Hill Rice (South Trinidad)
Very limited quantities! Please limit to five packets per customer so more can enjoy and preserve this rice! We will refund any packets purchased over the limit.
Also known as red bearded upland rice, this special dry-farmed rice has a deep and important history in all parts of the twin islands of Trinidad and Tobago. We grow this rice at Truelove Seeds with limited irrigation with individual plants or several per clump spaced 8-12” apart. This particular selection comes from communities on the south coast of Trinidad, including Moruga. Our original seed came from our dear friend and seed keeper now based in Trinidad who shared this history with us:
Similarities in rice strains and cultivation practices can be used to trace the movement of peoples and plants from specific regions from Africa to the Americas. This very special rice may have been brought to Trinidad via Black soldiers in the war of 1812 who were sent to Trinidad as payment for services by the British army. They were given virgin land in southern Trinidad and after fighting in a war and being uprooted from the American south, they had to learn to cultivate this new land using the knowledge and strength passed down to them. Those soldiers, their families and their cultural ways persevered.
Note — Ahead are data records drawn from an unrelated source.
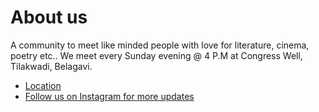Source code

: # About us
A community to meet like minded people with love for literature, cinema, poetry etc..
We meet every Sunday evening @ 4 P.M at Congress Well, Tilakwadi, Belagavi.

- [Location](https://www.google.com/maps/place/RGQ2%2BCC2+Congress+Well+Park,+Shivaji+Colony,+Tilakwadi,+Belagavi,+Karnataka+590006/@15.8385069,74.5010084,17z/data=!4m6!3m5!1s0x3bbf6682c80c9f39:0x31fb47feda87445b!8m2!3d15.8385069!4d74.5010084!16s%2Fg%2F1tf149tp)
- [Follow us on Instagram for more updates](https://www.instagram.com/thinkink_club/)
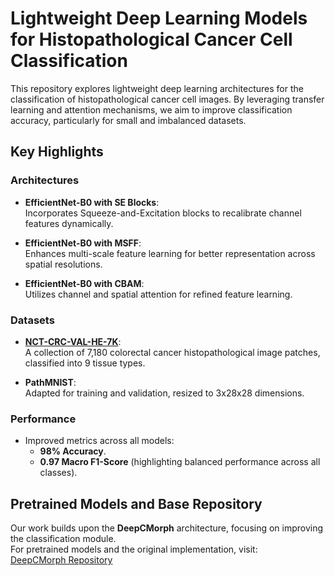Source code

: # Lightweight Deep Learning Models for Histopathological Cancer Cell Classification

This repository explores lightweight deep learning architectures for the classification of histopathological cancer cell images. By leveraging transfer learning and attention mechanisms, we aim to improve classification accuracy, particularly for small and imbalanced datasets.

## Key Highlights

### Architectures
- **EfficientNet-B0 with SE Blocks**:  
  Incorporates Squeeze-and-Excitation blocks to recalibrate channel features dynamically.

- **EfficientNet-B0 with MSFF**:  
  Enhances multi-scale feature learning for better representation across spatial resolutions.

- **EfficientNet-B0 with CBAM**:  
  Utilizes channel and spatial attention for refined feature learning.

### Datasets
- **[NCT-CRC-VAL-HE-7K](https://zenodo.org/records/1214456)**:  
  A collection of 7,180 colorectal cancer histopathological image patches, classified into 9 tissue types.

- **PathMNIST**:  
  Adapted for training and validation, resized to 3x28x28 dimensions.

### Performance
- Improved metrics across all models:
  - **98% Accuracy**.
  - **0.97 Macro F1-Score** (highlighting balanced performance across all classes).

## Pretrained Models and Base Repository
Our work builds upon the **DeepCMorph** architecture, focusing on improving the classification module.  
For pretrained models and the original implementation, visit:  
[DeepCMorph Repository](https://github.com/aiff22/DeepCMorph)
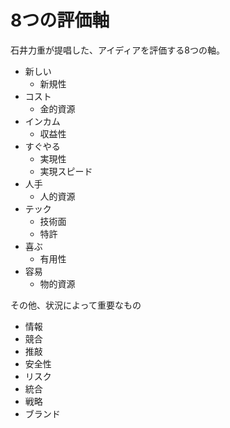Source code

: # 8つの評価軸

石井力重が提唱した、アイディアを評価する8つの軸。

- 新しい
  - 新規性
- コスト
  - 金的資源
- インカム
  - 収益性
- すぐやる
  - 実現性
  - 実現スピード
- 人手
  - 人的資源
- テック
  - 技術面
  - 特許
- 喜ぶ
  - 有用性
- 容易
  - 物的資源

その他、状況によって重要なもの

- 情報
- 競合
- 推敲
- 安全性
- リスク
- 統合
- 戦略
- ブランド
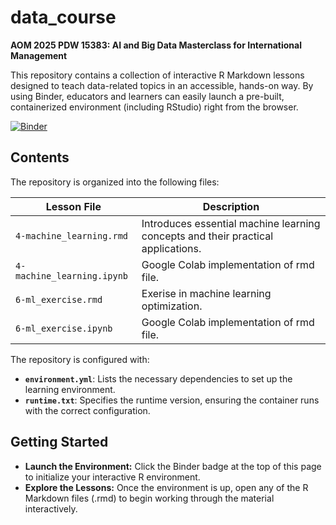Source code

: # data_course

**AOM 2025 PDW 15383: AI and Big Data Masterclass for International Management**

This repository contains a collection of interactive R Markdown lessons designed
to teach data-related topics in an accessible, hands-on way. By using Binder,
educators and learners can easily launch a pre-built, containerized environment
(including RStudio) right from the browser.

[![Binder](https://mybinder.org/badge_logo.svg)](https://mybinder.org/v2/gh/ha-pu/data_course/HEAD?urlpath=rstudio)

## Contents

The repository is organized into the following files:

| **Lesson File**            | **Description**                                                                      |
|----------------------------|--------------------------------------------------------------------------------------|
| `4-machine_learning.rmd`   | Introduces essential machine learning concepts and their practical applications.     |
| `4-machine_learning.ipynb` | Google Colab implementation of rmd file.                                             |
| `6-ml_exercise.rmd`        | Exerise in machine learning optimization.                                            |
| `6-ml_exercise.ipynb`      | Google Colab implementation of rmd file.                                             |

The repository is configured with:

+ **`environment.yml`**: Lists the necessary dependencies to set up the learning
  environment.
+ **`runtime.txt`**: Specifies the runtime version, ensuring the container runs
  with the correct configuration.

## Getting Started

+ **Launch the Environment:** Click the Binder badge at the top of this page to
  initialize your interactive R environment.
+ **Explore the Lessons:** Once the environment is up, open any of the R
  Markdown files (.rmd) to begin working through the material interactively.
There is evidence that rice predates this history in Trinidad, and it is difficult to trace where this particular strain (one of dozens from the region!) enters the story, but it is certainly a living piece of an African Diasporic tradition of rice cultivation in the Americas.
Days to maturity: 180
Seeds per pack: 90
Germination rate: 91% on 04/11/2022
Planting / harvesting notes
In northern climates like ours, we sow our Hill Rice seeds 4-6 weeks before the last frost, 1 seed per cell, covered ¼ inch. After the last danger of frost has passed, we transplant the seedlings into the garden 8-12 inches apart, in rows 12 inches apart. In Trinidad, farmers direct sow this rice in clumps with many seeds per cluster, spaced 1-2 feet apart during a rainy period. As this is an upland rice, we do not water it any differently than our other vegetable crops. Late in the season when the seed heads begin to droop down heavily with seeds, the rice is nearly ready. Harvest before the last frost when the seed heads turn brown and are very droopy. Watch carefully: many garden pests including rodents and birds will also be looking to harvest the ripe seeds.
Seed keeping notes
See above: for seed saving you harvest at the same time as for food. Harvest low on the seed stalk and allow the seeds to ripen further in a protected place indoors. Remove the seeds by hand or by whacking the seed heads upside down in a large bucket.